Noi di cosa abbiamo realmente bisogno? Proviamo a fare un elenco, che vale per l´Italia come per il resto d´Europa (oltre che del mondo, ma il mondo non ha ancora un organismo di governo planetario, a meno che non si voglia ritenere che il Wto e la Banca Mondiale svolgano questa funzione): 1) abbiamo bisogno di garantire la fertilità dei suoli; 2) abbiamo bisogno di incentivare l´agricoltura nelle zone a rischio idrogeologico perché le attività forestali e agricole prevengono il degrado del territorio, mantenendo le comunità nelle loro sedi naturali a prendresi cura dei paesaggi; 3) abbiamo bisogno di ridurre le emissioni di CO2, in larga percentuale addebitabili agli allevamenti intensivi, al trasporto di generi alimentari per le grandi distribuzioni, agli sprechi energetici che il sistema alimentare globale impone; 4) abbiamo bisogno di ridurre gli sprechi, perché un terzo del cibo prodotto finisce direttamente nella spazzatura e questo è innanzitutto immorale, secondariamente stupido; 5) abbiamo bisogno di proteggere le risorse come gli oceani, le acque interne e l´aria da un processo di inquinamento chimico che non può più essere tollerato; 6) abbiamo bisogno di invertire la tendenza delle malattie "da benessere" come l´obesità, il diabete, i disordini cardiocircolatori, i tumori, causate in buona parte dall´inquinamento, dall´alimentazione di cattiva qualità, dalla presenza di chimica legalizzata nel nostro cibo quotidiano; 7) abbiamo bisogno di mitigare i cambiamenti climatici; 8) abbiamo bisogno di proteggere le culture locali, che hanno in sé molte informazioni utili in questi tempi di crisi ambientale, sociale ed economica; 9) abbiamo bisogno di proteggere le economie locali, e i mercati di prossimità, che possono rivitalizzare le nostre aree rurali e farle tornare ad essere luoghi di benessere, di produzione di reddito, di occupazione giovanile; 10) abbiamo bisogno di mantenere alte le bandiere del turismo, che non si nutre solo di visite alle città d´arte ma soprattutto di paesaggi agrari e di territori accoglienti.

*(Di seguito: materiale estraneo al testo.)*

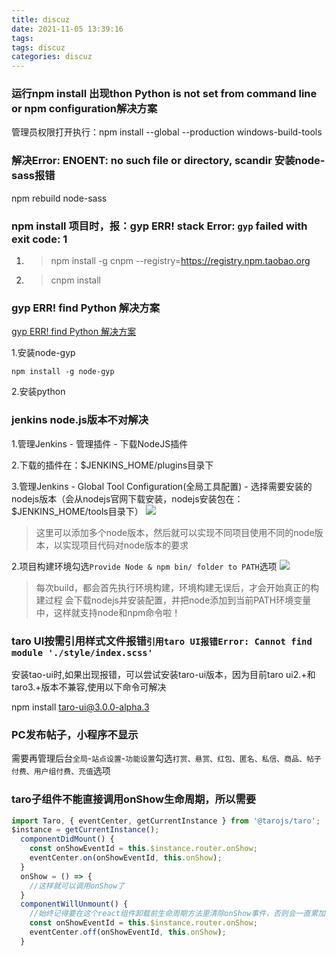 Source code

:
 ```yaml
---
title: discuz
date: 2021-11-05 13:39:16
tags:
tags: discuz
categories: discuz
---
```



### 运行npm install 出现thon Python is not set from command line or npm configuration解决方案

管理员权限打开执行：npm install --global --production windows-build-tools


### 解决Error: ENOENT: no such file or directory, scandir 安装node-sass报错
npm rebuild node-sass

### npm install 项目时，报：gyp ERR! stack Error: `gyp` failed with exit code: 1

1. > npm install -g cnpm --registry=https://registry.npm.taobao.org

2. > cnpm install

### gyp ERR! find Python 解决方案
[gyp ERR! find Python 解决方案](https://segmentfault.com/a/1190000023271417)

1.安装node-gyp
```
npm install -g node-gyp
```

2.安装python

### jenkins node.js版本不对解决
1.管理Jenkins - 管理插件 - 下载NodeJS插件

2.下载的插件在：$JENKINS_HOME/plugins目录下

3.管理Jenkins - Global Tool Configuration(全局工具配置) - 选择需要安装的nodejs版本（会从nodejs官网下载安装，nodejs安装包在：$JENKINS_HOME/tools目录下）
![](http://www.guoxh.com/blog/img/Jenkins/1.png)
> 这里可以添加多个node版本，然后就可以实现不同项目使用不同的node版本，以实现项目代码对node版本的要求

2.项目构建环境勾选`Provide Node & npm bin/ folder to PATH`选项
![](http://www.guoxh.com/blog/img/Jenkins/2.png)

> 每次build，都会首先执行环境构建，环境构建无误后，才会开始真正的构建过程
会下载nodejs并安装配置，并把node添加到当前PATH环境变量中，这样就支持node和npm命令啦！


### taro UI按需引用样式文件报错`引用taro UI报错Error: Cannot find module './style/index.scss'`

安装tao-ui时,如果出现报错，可以尝试安装taro-ui版本，因为目前taro ui2.+和taro3.+版本不兼容,使用以下命令可解决

npm install taro-ui@3.0.0-alpha.3

### PC发布帖子，小程序不显示

需要再管理后台`全局`-`站点设置`-`功能设置`勾选`打赏、悬赏、红包、匿名、私信、商品、帖子付费、用户组付费、充值`选项

### taro子组件不能直接调用onShow生命周期，所以需要
```js
import Taro, { eventCenter, getCurrentInstance } from '@tarojs/taro';
$instance = getCurrentInstance();
  componentDidMount() {
    const onShowEventId = this.$instance.router.onShow;
    eventCenter.on(onShowEventId, this.onShow);
  }
  onShow = () => {
    //这样就可以调用onShow了
  }
  componentWillUnmount() {
    //始终记得要在这个react组件卸载前生命周期方法里清除onShow事件，否则会一直累加
    const onShowEventId = this.$instance.router.onShow;
    eventCenter.off(onShowEventId, this.onShow);
  }
```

E chi fa tutto questo, tutti i giorni, senza ricevere nessun compenso? L´agricoltura di qualità, che ha come obiettivo primario il cibo per le persone e non le merci per i mercati e che, nella stragrande maggioranza dei casi, è un´agricoltura di piccola scala. Ecco, noi vorremmo che la nuova Pac destinasse molto di più a questo tipo di agricoltura, e non soltanto il 20%. Se iniziamo a insistere in ogni occasione possibile, su questi argomenti, qualche passo importante si può ancora fare.
Non è solo una questione di bisogni: è anche una questione di diritti. Provate a trasformare l´elenco di prima in un elenco di diritti, vedrete che si fa in fretta. E il diritto principale, che li racchiude tutti, si chiama "sovranità alimentare". Ecco di cosa si stanno dimenticando, a Bruxelles: che abbiamo diritto a un cibo «salubre, culturalmente appropriato, prodotto attraverso metodi sostenibili ed ecologici». E questo, l´agricoltura orientata all´industria, semplicemente, non lo può fare.